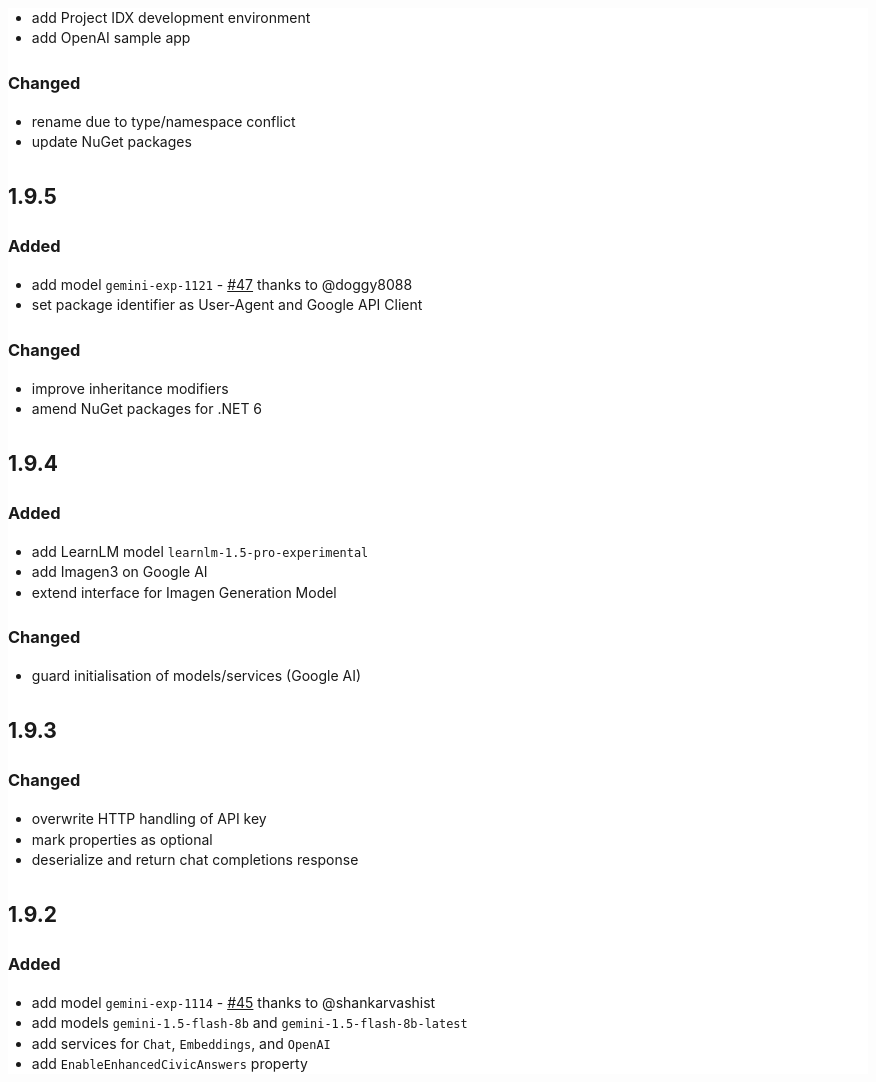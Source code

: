 - add Project IDX development environment
- add OpenAI sample app

### Changed

- rename due to type/namespace conflict
- update NuGet packages

## 1.9.5

### Added

- add model `gemini-exp-1121` - [#47](https://github.com/mscraftsman/generative-ai/issues/47) thanks to @doggy8088
- set package identifier as User-Agent and Google API Client

### Changed

- improve inheritance modifiers
- amend NuGet packages for .NET 6

## 1.9.4

### Added

- add LearnLM model `learnlm-1.5-pro-experimental`
- add Imagen3 on Google AI
- extend interface for Imagen Generation Model

### Changed

- guard initialisation of models/services (Google AI)

## 1.9.3

### Changed

- overwrite HTTP handling of API key
- mark properties as optional
- deserialize and return chat completions response

## 1.9.2

### Added

- add model `gemini-exp-1114` - [#45](https://github.com/mscraftsman/generative-ai/issues/45) thanks to @shankarvashist
- add models `gemini-1.5-flash-8b` and `gemini-1.5-flash-8b-latest`
- add services for `Chat`, `Embeddings`, and `OpenAI`
- add `EnableEnhancedCivicAnswers` property
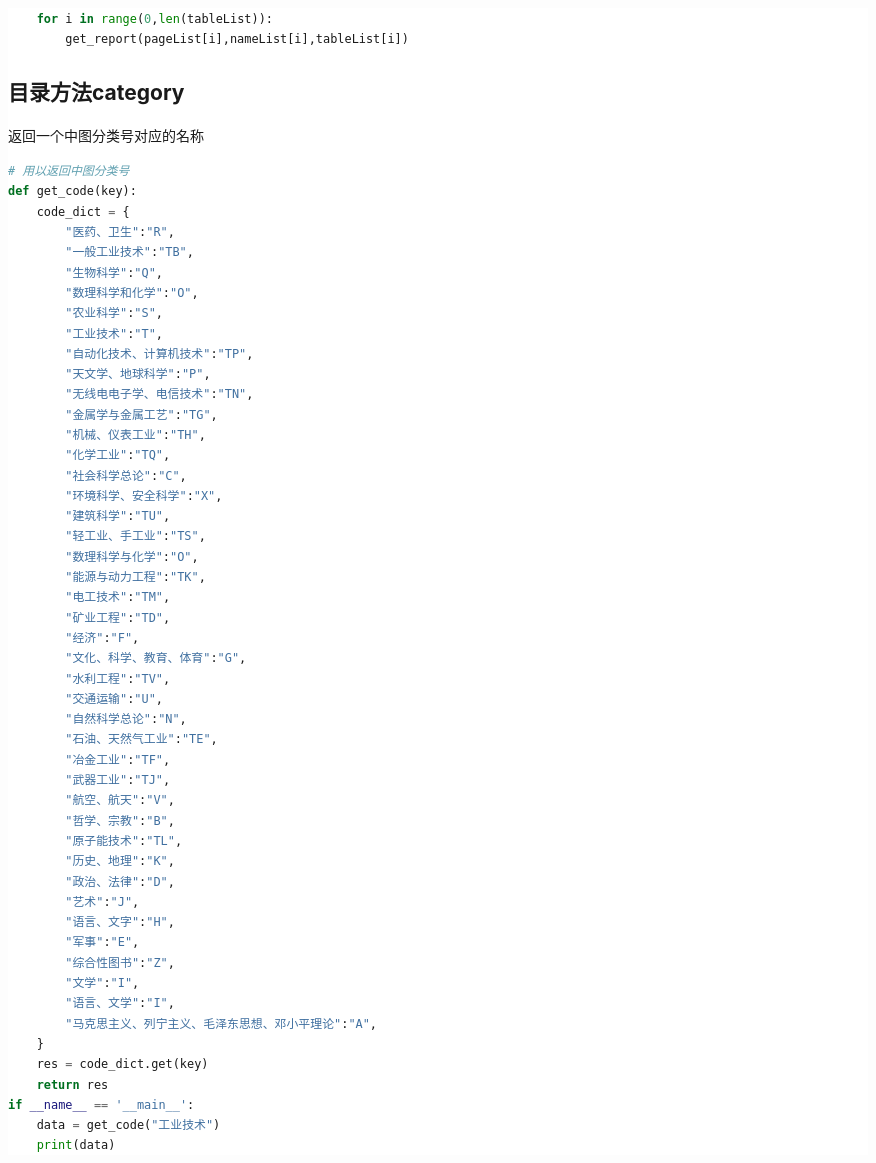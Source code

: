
 ```python
    for i in range(0,len(tableList)):
        get_report(pageList[i],nameList[i],tableList[i])
```

## 目录方法category

返回一个中图分类号对应的名称

```python
# 用以返回中图分类号
def get_code(key):
    code_dict = {
        "医药、卫生":"R",
        "一般工业技术":"TB",
        "生物科学":"Q",
        "数理科学和化学":"O",
        "农业科学":"S",
        "工业技术":"T",
        "自动化技术、计算机技术":"TP",
        "天文学、地球科学":"P",
        "无线电电子学、电信技术":"TN",
        "金属学与金属工艺":"TG",
        "机械、仪表工业":"TH",
        "化学工业":"TQ",
        "社会科学总论":"C",
        "环境科学、安全科学":"X",
        "建筑科学":"TU",
        "轻工业、手工业":"TS",
        "数理科学与化学":"O",
        "能源与动力工程":"TK",
        "电工技术":"TM",
        "矿业工程":"TD",
        "经济":"F",
        "文化、科学、教育、体育":"G",
        "水利工程":"TV",
        "交通运输":"U",
        "自然科学总论":"N",
        "石油、天然气工业":"TE",
        "冶金工业":"TF",
        "武器工业":"TJ",
        "航空、航天":"V",
        "哲学、宗教":"B",
        "原子能技术":"TL",
        "历史、地理":"K",
        "政治、法律":"D",
        "艺术":"J",
        "语言、文字":"H",
        "军事":"E",
        "综合性图书":"Z",
        "文学":"I",
        "语言、文学":"I",
        "马克思主义、列宁主义、毛泽东思想、邓小平理论":"A",
    }
    res = code_dict.get(key)
    return res
if __name__ == '__main__':
    data = get_code("工业技术")
    print(data)
```
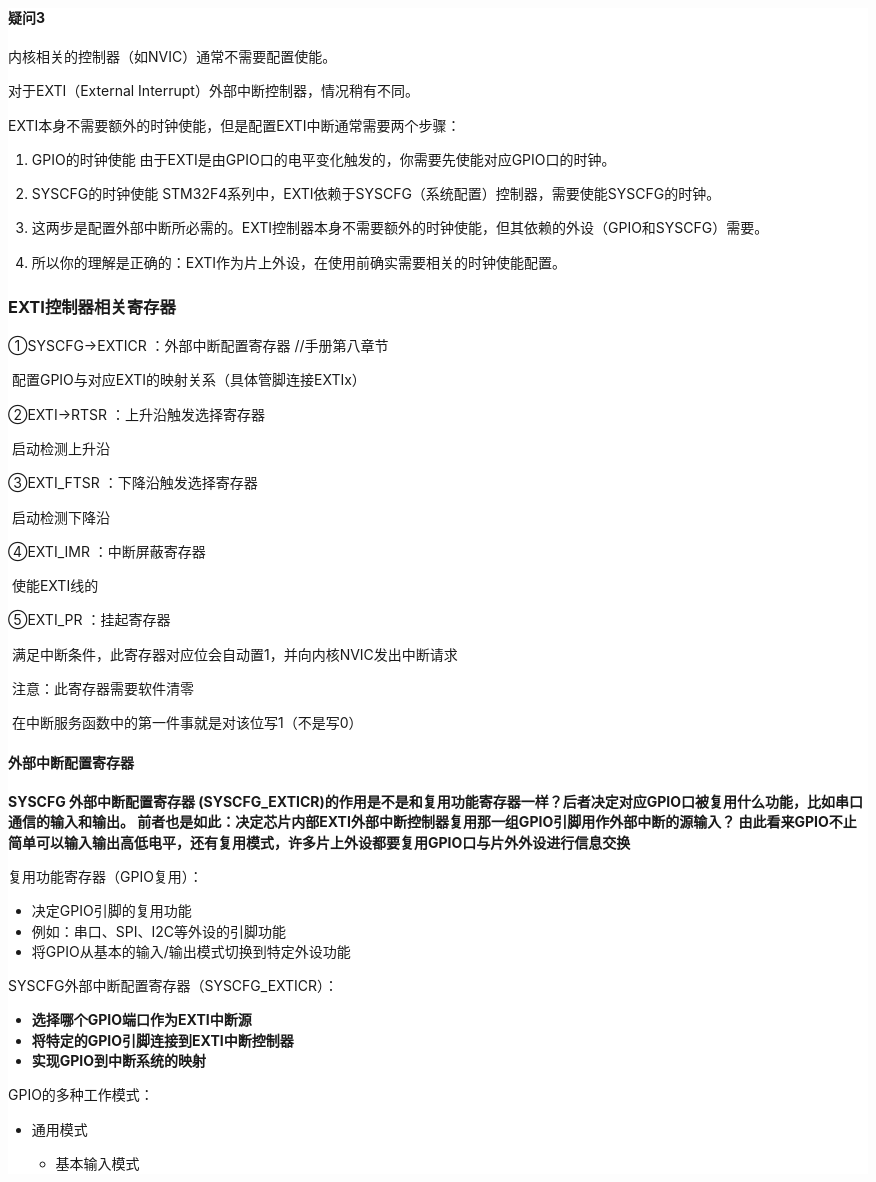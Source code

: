 #### 疑问3

内核相关的控制器（如NVIC）通常不需要配置使能。

对于EXTI（External Interrupt）外部中断控制器，情况稍有不同。

EXTI本身不需要额外的时钟使能，但是配置EXTI中断通常需要两个步骤：

1. GPIO的时钟使能 由于EXTI是由GPIO口的电平变化触发的，你需要先使能对应GPIO口的时钟。
2. SYSCFG的时钟使能 STM32F4系列中，EXTI依赖于SYSCFG（系统配置）控制器，需要使能SYSCFG的时钟。
3. 这两步是配置外部中断所必需的。EXTI控制器本身不需要额外的时钟使能，但其依赖的外设（GPIO和SYSCFG）需要。

4. 所以你的理解是正确的：EXTI作为片上外设，在使用前确实需要相关的时钟使能配置。

### EXTI控制器相关寄存器

①SYSCFG->EXTICR  ：外部中断配置寄存器     //手册第八章节

​		配置GPIO与对应EXTI的映射关系（具体管脚连接EXTIx）

②EXTI->RTSR    ：上升沿触发选择寄存器

​		启动检测上升沿

③EXTI_FTSR    ：下降沿触发选择寄存器

​		启动检测下降沿

④EXTI_IMR     ：中断屏蔽寄存器 

​		使能EXTI线的

⑤EXTI_PR     ：挂起寄存器

​		满足中断条件，此寄存器对应位会自动置1，并向内核NVIC发出中断请求

​		注意：此寄存器需要软件清零

​			 在中断服务函数中的第一件事就是对该位写1（不是写0）

#### 外部中断配置寄存器

**SYSCFG 外部中断配置寄存器 (SYSCFG_EXTICR)的作用是不是和复用功能寄存器一样？后者决定对应GPIO口被复用什么功能，比如串口通信的输入和输出。 前者也是如此：决定芯片内部EXTI外部中断控制器复用那一组GPIO引脚用作外部中断的源输入？ 由此看来GPIO不止简单可以输入输出高低电平，还有复用模式，许多片上外设都要复用GPIO口与片外外设进行信息交换**

复用功能寄存器（GPIO复用）：

- 决定GPIO引脚的复用功能
- 例如：串口、SPI、I2C等外设的引脚功能
- 将GPIO从基本的输入/输出模式切换到特定外设功能

SYSCFG外部中断配置寄存器（SYSCFG_EXTICR）：

- **选择哪个GPIO端口作为EXTI中断源**
- **将特定的GPIO引脚连接到EXTI中断控制器**
- **实现GPIO到中断系统的映射**

GPIO的多种工作模式：

- 通用模式

  - 基本输入模式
------------------------------
▶ [Required work] Set down the material again exactly. Don't carry over any pictures.

▶ [Task answer]
Source code

: - add Project IDX development environment
- add OpenAI sample app

### Changed

- rename due to type/namespace conflict
- update NuGet packages

## 1.9.5

### Added

- add model `gemini-exp-1121` - [#47](https://github.com/mscraftsman/generative-ai/issues/47) thanks to @doggy8088
- set package identifier as User-Agent and Google API Client

### Changed

- improve inheritance modifiers
- amend NuGet packages for .NET 6

## 1.9.4

### Added

- add LearnLM model `learnlm-1.5-pro-experimental`
- add Imagen3 on Google AI
- extend interface for Imagen Generation Model

### Changed

- guard initialisation of models/services (Google AI)

## 1.9.3

### Changed

- overwrite HTTP handling of API key
- mark properties as optional
- deserialize and return chat completions response

## 1.9.2

### Added

- add model `gemini-exp-1114` - [#45](https://github.com/mscraftsman/generative-ai/issues/45) thanks to @shankarvashist
- add models `gemini-1.5-flash-8b` and `gemini-1.5-flash-8b-latest`
- add services for `Chat`, `Embeddings`, and `OpenAI`
- add `EnableEnhancedCivicAnswers` property
Source code

:
 ```python
    for i in range(0,len(tableList)):
        get_report(pageList[i],nameList[i],tableList[i])
```

## 目录方法category

返回一个中图分类号对应的名称

```python
# 用以返回中图分类号
def get_code(key):
    code_dict = {
        "医药、卫生":"R",
        "一般工业技术":"TB",
        "生物科学":"Q",
        "数理科学和化学":"O",
        "农业科学":"S",
        "工业技术":"T",
        "自动化技术、计算机技术":"TP",
        "天文学、地球科学":"P",
        "无线电电子学、电信技术":"TN",
        "金属学与金属工艺":"TG",
        "机械、仪表工业":"TH",
        "化学工业":"TQ",
        "社会科学总论":"C",
        "环境科学、安全科学":"X",
        "建筑科学":"TU",
        "轻工业、手工业":"TS",
        "数理科学与化学":"O",
        "能源与动力工程":"TK",
        "电工技术":"TM",
        "矿业工程":"TD",
        "经济":"F",
        "文化、科学、教育、体育":"G",
        "水利工程":"TV",
        "交通运输":"U",
        "自然科学总论":"N",
        "石油、天然气工业":"TE",
        "冶金工业":"TF",
        "武器工业":"TJ",
        "航空、航天":"V",
        "哲学、宗教":"B",
        "原子能技术":"TL",
        "历史、地理":"K",
        "政治、法律":"D",
        "艺术":"J",
        "语言、文字":"H",
        "军事":"E",
        "综合性图书":"Z",
        "文学":"I",
        "语言、文学":"I",
        "马克思主义、列宁主义、毛泽东思想、邓小平理论":"A",
    }
    res = code_dict.get(key)
    return res
if __name__ == '__main__':
    data = get_code("工业技术")
    print(data)
```
Source code

: #### 疑问3

内核相关的控制器（如NVIC）通常不需要配置使能。

对于EXTI（External Interrupt）外部中断控制器，情况稍有不同。

EXTI本身不需要额外的时钟使能，但是配置EXTI中断通常需要两个步骤：

1. GPIO的时钟使能 由于EXTI是由GPIO口的电平变化触发的，你需要先使能对应GPIO口的时钟。
2. SYSCFG的时钟使能 STM32F4系列中，EXTI依赖于SYSCFG（系统配置）控制器，需要使能SYSCFG的时钟。
3. 这两步是配置外部中断所必需的。EXTI控制器本身不需要额外的时钟使能，但其依赖的外设（GPIO和SYSCFG）需要。

4. 所以你的理解是正确的：EXTI作为片上外设，在使用前确实需要相关的时钟使能配置。

### EXTI控制器相关寄存器

①SYSCFG->EXTICR  ：外部中断配置寄存器     //手册第八章节

​		配置GPIO与对应EXTI的映射关系（具体管脚连接EXTIx）

②EXTI->RTSR    ：上升沿触发选择寄存器

​		启动检测上升沿

③EXTI_FTSR    ：下降沿触发选择寄存器

​		启动检测下降沿

④EXTI_IMR     ：中断屏蔽寄存器 

​		使能EXTI线的

⑤EXTI_PR     ：挂起寄存器

​		满足中断条件，此寄存器对应位会自动置1，并向内核NVIC发出中断请求

​		注意：此寄存器需要软件清零

​			 在中断服务函数中的第一件事就是对该位写1（不是写0）

#### 外部中断配置寄存器

**SYSCFG 外部中断配置寄存器 (SYSCFG_EXTICR)的作用是不是和复用功能寄存器一样？后者决定对应GPIO口被复用什么功能，比如串口通信的输入和输出。 前者也是如此：决定芯片内部EXTI外部中断控制器复用那一组GPIO引脚用作外部中断的源输入？ 由此看来GPIO不止简单可以输入输出高低电平，还有复用模式，许多片上外设都要复用GPIO口与片外外设进行信息交换**

复用功能寄存器（GPIO复用）：

- 决定GPIO引脚的复用功能
- 例如：串口、SPI、I2C等外设的引脚功能
- 将GPIO从基本的输入/输出模式切换到特定外设功能

SYSCFG外部中断配置寄存器（SYSCFG_EXTICR）：

- **选择哪个GPIO端口作为EXTI中断源**
- **将特定的GPIO引脚连接到EXTI中断控制器**
- **实现GPIO到中断系统的映射**

GPIO的多种工作模式：

- 通用模式

  - 基本输入模式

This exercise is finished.